Saturday, November 21, 1891
“George Churchill wants Dodd [her pet name for her husband] to go on to NY and take the Hamburg for one trip to London, so he thinks he better go.” 
    

Wednesday, November 25, 1891
“Dodd leaves for NY this morning. Rena [Alice’s sister who she had not seen in a long while and who is married to the Captain of the ‘Loodiana’] and I are both in bed with sore throat. Dodd says it is from talking too much. Dr. Margeson says we are alright.” 


Sunday, November 29, 1891
“Snow on the ground. Rena and I go to church in the evening. She wants me to go on to NY with her.”


Tuesday, December 2, 1891
“Renda and I start for NY. First time I have left the children but will only be gone for a short time.”

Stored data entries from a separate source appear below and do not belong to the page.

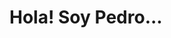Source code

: <!DOCTYPE html>
<html lang="es">
<head>
    <meta charset="UTF-8">
    <meta name="viewport" content="width=device-width, initial-scale=1.0">
    
</head>
<body>
    <div>
    <h1>Hola! Soy Pedro...</h1>
    </div>
</body>
</html>
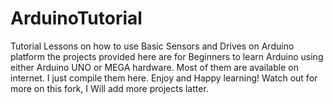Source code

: # ArduinoTutorial
Tutorial Lessons on how to use Basic Sensors and Drives on Arduino platform
the projects provided here are for Beginners to learn Arduino using either Arduino UNO or MEGA hardware. Most of them are available on internet. I just compile them here.
Enjoy and Happy learning!
Watch out for more on this fork, I Will add more projects latter.
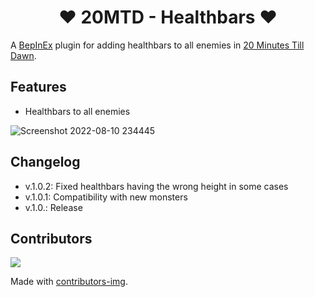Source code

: <h1 align="center">❤️ 20MTD - Healthbars ❤️</h1>

A [BepInEx](https://github.com/BepInEx/BepInEx/releases) plugin for adding healthbars to all enemies in [20 Minutes Till Dawn](https://store.steampowered.com/app/1966900/20_Minutes_Till_Dawn/).

## Features
- Healthbars to all enemies

![Screenshot 2022-08-10 234445](https://user-images.githubusercontent.com/108492240/184026396-19fec55e-93aa-466c-8095-910bf1a06aa9.png)

## Changelog
- v.1.0.2:  Fixed healthbars having the wrong height in some cases
- v.1.0.1:  Compatibility with new monsters
- v.1.0.:   Release

## Contributors
<a href = "https://github.com/Gamekohl/20MTD-Healthbars/graphs/contributors">
  <img src = "https://contrib.rocks/image?repo=Gamekohl/20MTD-Healthbars"/>
</a>

Made with [contributors-img](https://contrib.rocks).

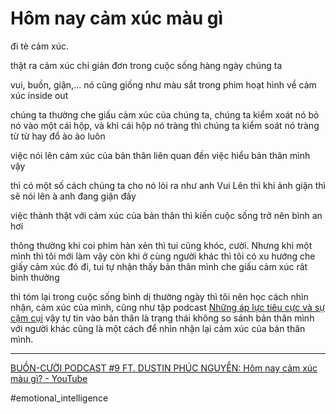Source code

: # Hôm nay cảm xúc màu gì

đi tè cảm xúc.

thật ra cảm xúc chỉ giản đơn trong cuộc sống hàng ngày chúng ta

vui, buồn, giận,... nó cũng giống như màu sắt trong phim hoạt hình về cảm xúc inside out

chúng ta thường che giấu cảm xúc của chúng ta, chúng ta kiểm xoát nó bỏ nó vào một cái hộp, và khi cái hộp nó tràng thì chúng ta kiểm soát nó tràng từ từ hay đổ ào ào luôn

việc nói lên cảm xúc của bản thân liên quan đến việc hiểu bản thân mình vậy

thì có một số cách chúng ta cho nó lòi ra như anh Vui Lên thì khi ảnh giận thì sẽ nói lên à anh đang giận đấy

việc thành thật với cảm xúc của bản thân thì kiến cuộc sống trở nên bình an hơi

thông thường khi coi phim hàn xẻn thì tui cũng khóc, cười. Nhưng khi một mình thì tôi mới làm vậy còn khi ở cùng người khác thì tôi có xu hướng che giấy cảm xúc đó đi, tui tự nhận thấy bản thân mình che giấu cảm xúc rât bình thường

thì tóm lại trong cuộc sống bình dị thường ngày thì tôi nên học cách nhìn nhận, cảm xúc của mình, cũng như tập podcast [Những áp lực tiêu cực và sự cặm cụi](Những%20áp%20lực%20tiêu%20cực%20và%20sự%20cặm%20cụi.md) vậy tự tin vào bản thân là trạng thái không so sánh bản thân mình với người khác cũng là một cách để nhìn nhận lại cảm xúc của bản thân mình.

---

[BUỒN-CƯỜI PODCAST #9 FT. DUSTIN PHÚC NGUYỄN: Hôm nay cảm xúc màu gì? - YouTube](https://www.youtube.com/watch?v=gVS_37XbAsc)

#emotional_intelligence
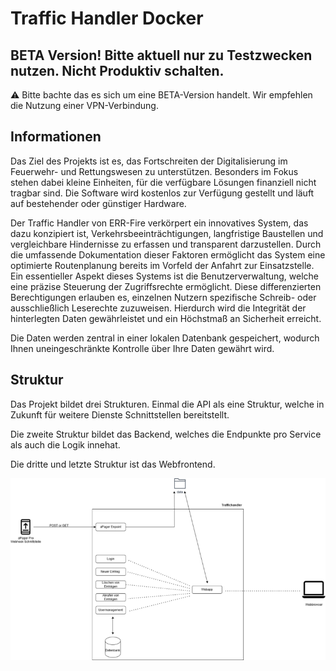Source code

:# Traffic Handler Docker

## BETA Version! Bitte aktuell nur zu Testzwecken nutzen. Nicht Produktiv schalten.
⚠️ Bitte bachte das es sich um eine BETA-Version handelt. Wir empfehlen die Nutzung  einer VPN-Verbindung.

## Informationen
Das Ziel des Projekts ist es, das Fortschreiten der Digitalisierung im Feuerwehr- und Rettungswesen zu unterstützen. Besonders im Fokus stehen dabei kleine Einheiten, für die verfügbare Lösungen finanziell nicht tragbar sind. Die Software wird kostenlos zur Verfügung gestellt und läuft auf bestehender oder günstiger Hardware.

 

Der Traffic Handler von ERR-Fire verkörpert ein innovatives System, das dazu konzipiert ist, Verkehrsbeeinträchtigungen, langfristige Baustellen und vergleichbare Hindernisse zu erfassen und transparent darzustellen. Durch die umfassende Dokumentation dieser Faktoren ermöglicht das System eine optimierte Routenplanung bereits im Vorfeld der Anfahrt zur Einsatzstelle. Ein essentieller Aspekt dieses Systems ist die Benutzerverwaltung, welche eine präzise Steuerung der Zugriffsrechte ermöglicht. Diese differenzierten Berechtigungen erlauben es, einzelnen Nutzern spezifische Schreib- oder ausschließlich Leserechte zuzuweisen. Hierdurch wird die Integrität der hinterlegten Daten gewährleistet und ein Höchstmaß an Sicherheit erreicht.

Die Daten werden zentral in einer lokalen Datenbank gespeichert, wodurch Ihnen uneingeschränkte Kontrolle über Ihre Daten gewährt wird.

## Struktur

Das Projekt bildet drei Strukturen.
Einmal die API als eine Struktur, welche in Zukunft für weitere Dienste Schnittstellen bereitstellt.

Die zweite Struktur bildet das Backend, welches die Endpunkte pro Service als auch die Logik innehat.

Die dritte und letzte Struktur ist das Webfrontend.

![Die Struktur](../img/struktur.png)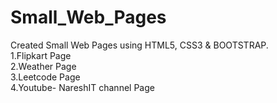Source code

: # Small_Web_Pages

Created Small Web Pages using HTML5, CSS3 & BOOTSTRAP.
<br>
1.Flipkart Page
<br>
2.Weather Page
<br>
3.Leetcode Page
<br>
4.Youtube- NareshIT channel Page
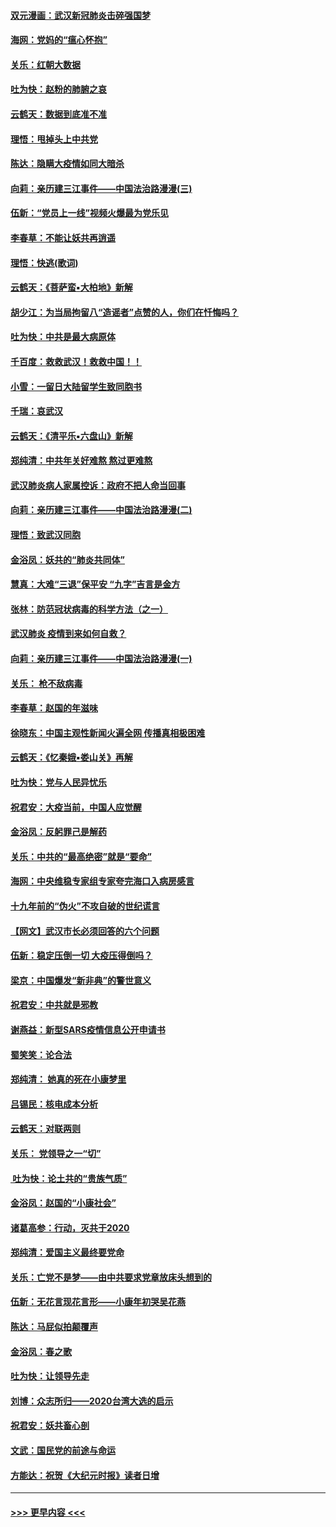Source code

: #### [双元漫画：武汉新冠肺炎击碎强国梦](../pages/nsc993/n11843320.md?t=02050501) 
#### [海网：党妈的“瘟心怀抱”](../pages/nsc993/n11840740.md?t=02050501) 
#### [关乐：红朝大数据](../pages/nsc993/n11840675.md?t=02050501) 
#### [吐为快：赵粉的肺腑之哀](../pages/nsc993/n11840618.md?t=02050501) 
#### [云鹤天：数据到底准不准](../pages/nsc993/n11840325.md?t=02050501) 
#### [理悟：甩掉头上中共党](../pages/nsc993/n11838826.md?t=02050501) 
#### [陈达：隐瞒大疫情如同大暗杀](../pages/nsc993/n11838771.md?t=02050501) 
#### [向莉：亲历建三江事件——中国法治路漫漫(三)](../pages/nsc993/n11831825.md?t=02050501) 
#### [伍新：“党员上一线”视频火爆最为党乐见](../pages/nsc993/n11838200.md?t=02050501) 
#### [李春草：不能让妖共再逍遥](../pages/nsc993/n11838102.md?t=02050501) 
#### [理悟：快逃(歌词)](../pages/nsc993/n11838083.md?t=02050501) 
#### [云鹤天：《菩萨蛮▪大柏地》新解](../pages/nsc993/n11838059.md?t=02050501) 
#### [胡少江：为当局拘留八“造谣者”点赞的人，你们在忏悔吗？](../pages/nsc993/n11836801.md?t=02050501) 
#### [吐为快：中共是最大病原体](../pages/nsc993/n11836748.md?t=02050501) 
#### [千百度：救救武汉！救救中国！！](../pages/nsc993/n11836145.md?t=02050501) 
#### [小雪：一留日大陆留学生致同胞书](../pages/nsc993/n11834624.md?t=02050501) 
#### [千瑞：哀武汉](../pages/nsc993/n11833647.md?t=02050501) 
#### [云鹤天：《清平乐▪六盘山》新解](../pages/nsc993/n11833611.md?t=02050501) 
#### [郑纯清：中共年关好难熬 熬过更难熬](../pages/nsc993/n11833489.md?t=02050501) 
#### [武汉肺炎病人家属控诉：政府不把人命当回事](../pages/nsc993/n11833205.md?t=02050501) 
#### [向莉：亲历建三江事件——中国法治路漫漫(二)](../pages/nsc993/n11829102.md?t=02050501) 
#### [理悟：致武汉同胞](../pages/nsc993/n11831522.md?t=02050501) 
#### [金浴凤：妖共的“肺炎共同体”](../pages/nsc993/n11829448.md?t=02050501) 
#### [慧真：大难“三退”保平安 “九字”吉言是金方](../pages/nsc993/n11829501.md?t=02050501) 
#### [张林：防范冠状病毒的科学方法（之一）](../pages/nsc993/n11828618.md?t=02050501) 
#### [武汉肺炎 疫情到来如何自救？](../pages/nsc993/n11827632.md?t=02050501) 
#### [向莉：亲历建三江事件——中国法治路漫漫(一)](../pages/nsc993/n11827190.md?t=02050501) 
#### [关乐： 枪不敌病毒](../pages/nsc993/n11826746.md?t=02050501) 
#### [李春草：赵国的年滋味](../pages/nsc993/n11826321.md?t=02050501) 
#### [徐晓东：中国主观性新闻火遍全网 传播真相极困难](../pages/nsc993/n11826508.md?t=02050501) 
#### [云鹤天：《忆秦娥▪娄山关》再解](../pages/nsc993/n11824682.md?t=02050501) 
#### [吐为快：党与人民异忧乐](../pages/nsc993/n11824660.md?t=02050501) 
#### [祝君安：大疫当前，中国人应觉醒](../pages/nsc993/n11821946.md?t=02050501) 
#### [金浴凤：反躬罪己是解药](../pages/nsc993/n11820280.md?t=02050501) 
#### [关乐：中共的“最高绝密”就是“要命”](../pages/nsc993/n11816946.md?t=02050501) 
#### [海网：中央维稳专家组专家夸完海口入病房感言](../pages/nsc993/n11815138.md?t=02050501) 
#### [十九年前的“伪火”不攻自破的世纪谎言](../pages/nsc993/n11813238.md?t=02050501) 
#### [【网文】武汉市长必须回答的六个问题](../pages/nsc993/n11813848.md?t=02050501) 
#### [伍新：稳定压倒一切 大疫压得倒吗？](../pages/nsc993/n11812634.md?t=02050501) 
#### [梁京：中国爆发“新非典”的警世意义](../pages/nsc993/n11812554.md?t=02050501) 
#### [祝君安：中共就是邪教](../pages/nsc993/n11812431.md?t=02050501) 
#### [谢燕益：新型SARS疫情信息公开申请书](../pages/nsc993/n11808840.md?t=02050501) 
#### [蜀笑笑：论合法](../pages/nsc993/n11808064.md?t=02050501) 
#### [郑纯清： 她真的死在小康梦里](../pages/nsc993/n11806623.md?t=02050501) 
#### [吕锡民：核电成本分析](../pages/nsc993/n11806284.md?t=02050501) 
#### [云鹤天：对联两则](../pages/nsc993/n11805957.md?t=02050501) 
#### [关乐： 党领导之一“切”](../pages/nsc993/n11804505.md?t=02050501) 
#### [ 吐为快：论土共的“贵族气质”](../pages/nsc993/n11804490.md?t=02050501) 
#### [金浴凤：赵国的“小康社会”](../pages/nsc993/n11804452.md?t=02050501) 
#### [诸葛高参：行动，灭共于2020](../pages/nsc993/n11804120.md?t=02050501) 
#### [郑纯清：爱国主义最终要党命](../pages/nsc993/n11802197.md?t=02050501) 
#### [关乐：亡党不是梦——由中共要求党章放床头想到的](../pages/nsc993/n11802156.md?t=02050501) 
#### [伍新：无花言现花言形——小康年初哭吴花燕](../pages/nsc993/n11800044.md?t=02050501) 
#### [陈达：马屁似拍颠覆声](../pages/nsc993/n11800010.md?t=02050501) 
#### [金浴凤：春之歌](../pages/nsc993/n11797687.md?t=02050501) 
#### [吐为快：让领导先走](../pages/nsc993/n11797512.md?t=02050501) 
#### [刘博：众志所归——2020台湾大选的启示](../pages/nsc993/n11796878.md?t=02050501) 
#### [祝君安：妖共畜心剖](../pages/nsc993/n11794273.md?t=02050501) 
#### [文武：国民党的前途与命运](../pages/nsc993/n11794198.md?t=02050501) 
#### [方能达：祝贺《大纪元时报》读者日增](../pages/nsc993/n11793807.md?t=02050501) 

----
#### [ >>> 更早内容 <<< ](../indexes/nsc993-earlier.md)
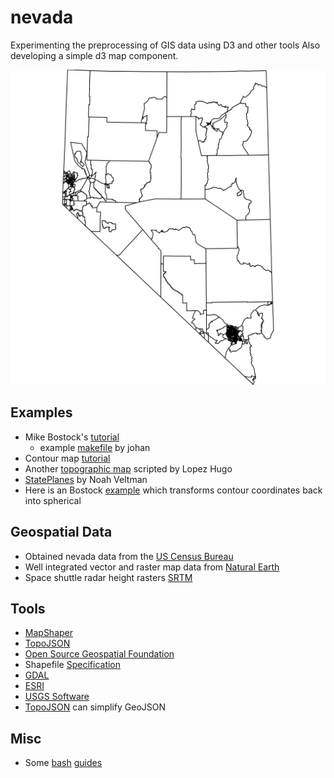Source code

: # nevada
Experimenting the preprocessing of GIS data using D3 and other tools
Also developing a simple d3 map component.

![Example processed map](nv_screen.svg)

## Examples
 - Mike Bostock's [tutorial](https://medium.com/@mbostock/command-line-cartography-part-1-897aa8f8ca2c)
   - example [makefile](https://gist.github.com/johan/db11e7bd04f030031dae209fa1a6c3e4) by johan
 - Contour map [tutorial](https://www.axismaps.com/blog/2018/04/contours-in-browser/)
 - Another [topographic map](https://bl.ocks.org/hugolpz/6279966) scripted by Lopez Hugo
 - [StatePlanes](https://github.com/veltman/d3-stateplane) by Noah Veltman
 - Here is an Bostock [example](https://bl.ocks.org/mbostock/83c0be21dba7602ee14982b020b12f51) which transforms contour coordinates back into spherical

## Geospatial Data
 - Obtained nevada data from the [US Census Bureau](https://www2.census.gov/geo/tiger/GENZ2017/shp/)
 - Well integrated vector and raster map data from [Natural Earth](http://naturalearthdata.com/)
 - Space shuttle radar height rasters [SRTM](https://dds.cr.usgs.gov/srtm/)

## Tools
 - [MapShaper](https://mapshaper.org/)
 - [TopoJSON](https://github.com/topojson/topojson)
 - [Open Source Geospatial Foundation](https://www.osgeo.org/)
 - Shapefile [Specification](http://www.esri.com/library/whitepapers/pdfs/shapefile.pdf)
 - [GDAL](https://www.gdal.org/)
 - [ESRI](https://www.esri.com/en-us/arcgis/products/index)
 - [USGS Software](https://lta.cr.usgs.gov/get_data)
 - [TopoJSON](https://github.com/topojson/topojson) can simplify GeoJSON
 ## Misc
  - Some [bash](http://tldp.org/HOWTO/Bash-Prog-Intro-HOWTO.html#toc7) [guides](https://tiswww.case.edu/php/chet/bash/bashref.html)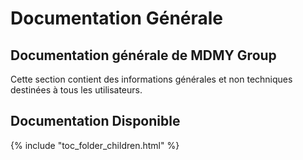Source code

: #  Documentation Générale

## Documentation générale de MDMY Group

Cette section contient des informations générales et non techniques destinées à tous les utilisateurs.

## Documentation Disponible

{% include "toc_folder_children.html" %}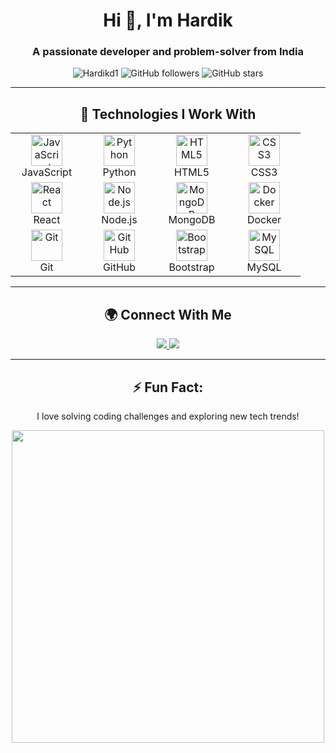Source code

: <h1 align="center">Hi 👋, I'm Hardik</h1>
<h3 align="center">A passionate developer and problem-solver from India</h3>

<p align="center">
  <img src="https://komarev.com/ghpvc/?username=Hardikd1&label=Profile%20views&color=0e75b6&style=flat" alt="Hardikd1" />
  <img alt="GitHub followers" src="https://img.shields.io/github/followers/Hardikd1?label=Followers&style=flat-square">
  <img alt="GitHub stars" src="https://img.shields.io/github/stars/Hardikd1?style=flat-square">
</p>

---

<h2 align="center">🚀 Technologies I Work With</h2>

<table align="center">
  <tr>
    <td align="center" width="100">
      <img src="https://cdn.jsdelivr.net/gh/devicons/devicon/icons/javascript/javascript-original.svg" width="50" height="50" alt="JavaScript" />
      <br>JavaScript
    </td>
    <td align="center" width="100">
      <img src="https://cdn.jsdelivr.net/gh/devicons/devicon/icons/python/python-original.svg" width="50" height="50" alt="Python" />
      <br>Python
    </td>
    <td align="center" width="100">
      <img src="https://cdn.jsdelivr.net/gh/devicons/devicon/icons/html5/html5-original.svg" width="50" height="50" alt="HTML5" />
      <br>HTML5
    </td>
    <td align="center" width="100">
      <img src="https://cdn.jsdelivr.net/gh/devicons/devicon/icons/css3/css3-original.svg" width="50" height="50" alt="CSS3" />
      <br>CSS3
    </td>
  </tr>
  <tr>
    <td align="center" width="100">
      <img src="https://cdn.jsdelivr.net/gh/devicons/devicon/icons/react/react-original.svg" width="50" height="50" alt="React" />
      <br>React
    </td>
    <td align="center" width="100">
      <img src="https://cdn.jsdelivr.net/gh/devicons/devicon/icons/nodejs/nodejs-original.svg" width="50" height="50" alt="Node.js" />
      <br>Node.js
    </td>
    <td align="center" width="100">
      <img src="https://cdn.jsdelivr.net/gh/devicons/devicon/icons/mongodb/mongodb-original.svg" width="50" height="50" alt="MongoDB" />
      <br>MongoDB
    </td>
    <td align="center" width="100">
      <img src="https://cdn.jsdelivr.net/gh/devicons/devicon/icons/docker/docker-original.svg" width="50" height="50" alt="Docker" />
      <br>Docker
    </td>
  </tr>
  <tr>
    <td align="center" width="100">
      <img src="https://cdn.jsdelivr.net/gh/devicons/devicon/icons/git/git-original.svg" width="50" height="50" alt="Git" />
      <br>Git
    </td>
    <td align="center" width="100">
      <img src="https://cdn.jsdelivr.net/gh/devicons/devicon/icons/github/github-original.svg" width="50" height="50" alt="GitHub" />
      <br>GitHub
    </td>
    <td align="center" width="100">
      <img src="https://cdn.jsdelivr.net/gh/devicons/devicon/icons/bootstrap/bootstrap-original.svg" width="50" height="50" alt="Bootstrap" />
      <br>Bootstrap
    </td>
    <td align="center" width="100">
      <img src="https://cdn.jsdelivr.net/gh/devicons/devicon/icons/mysql/mysql-original.svg" width="50" height="50" alt="MySQL" />
      <br>MySQL
    </td>
  </tr>
</table>

---

<h2 align="center">🌍 Connect With Me</h2>

<p align="center">
  <a href="https://www.linkedin.com/in/hardikdarji248/" target="_blank">
    <img src="https://img.shields.io/badge/LinkedIn-0077B5?style=for-the-badge&logo=linkedin&logoColor=white" />
  </a>
  <a href="mailto:hardikdarji248@gmail.com">
    <img src="https://img.shields.io/badge/Email-D14836?style=for-the-badge&logo=gmail&logoColor=white" />
  </a>
</p>

---

<div align="center">
  <h2>⚡ Fun Fact:</h2>
  <p>I love solving coding challenges and exploring new tech trends!</p>
</div>

<p align="center"> <img src="https://github.com/Hardikd1/Hardikd1/raw/main/assets/coding.gif" width="500"/> </p>
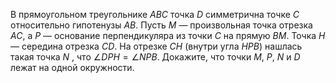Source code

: В прямоугольном треугольнике $ABC$ точка $D$ симметрична точке $C$ относительно гипотенузы $AB$. Пусть $M$ — произвольная точка отрезка $AC$, а $P$ — основание перпендикуляра из точки $C$ на прямую $BM$. Точка $H$ — середина отрезка $CD$. На отрезке $CH$ (внутри угла $HPB$) нашлась такая точка $N$ , что $\angle DPH = \angle NPB$. Докажите, что точки $M$, $P$, $N$ и $D$ лежат на одной окружности.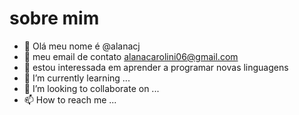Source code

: # sobre mim

- 👋 Olá meu nome é @alanacj
- 🌱 meu email de contato alanacarolini06@gmail.com
- 👀 estou interessada em aprender a programar novas linguagens
- 🌱 I’m currently learning ...
- 💞️ I’m looking to collaborate on ...
- 📫 How to reach me ...

<!---
alanacj/alanacj is a ✨ special ✨ repository because its `README.md` (this file) appears on your GitHub profile.
You can click the Preview link to take a look at your changes.
--->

After a short visit with her sister in NY Alice goes back to Hantsport. A couple of days before Christmas the Loodiana leaves NY bound for London with her sister on board.


Monday, December 28, 1891 
“The Hamburg arrived in London today, 24 days passage. Hope the Loodiana will soon arrive too.”

Although Alice doesn’t record it, the New York Maritime Register has the Hamburg leaving London a month later on January 28, 1892, after having being remetaled. A week later the ‘Disaster’ section of the NYMR shows that the: 
“Hamburg which left from London for NY had her headgear damaged by being fouled with a barge.” 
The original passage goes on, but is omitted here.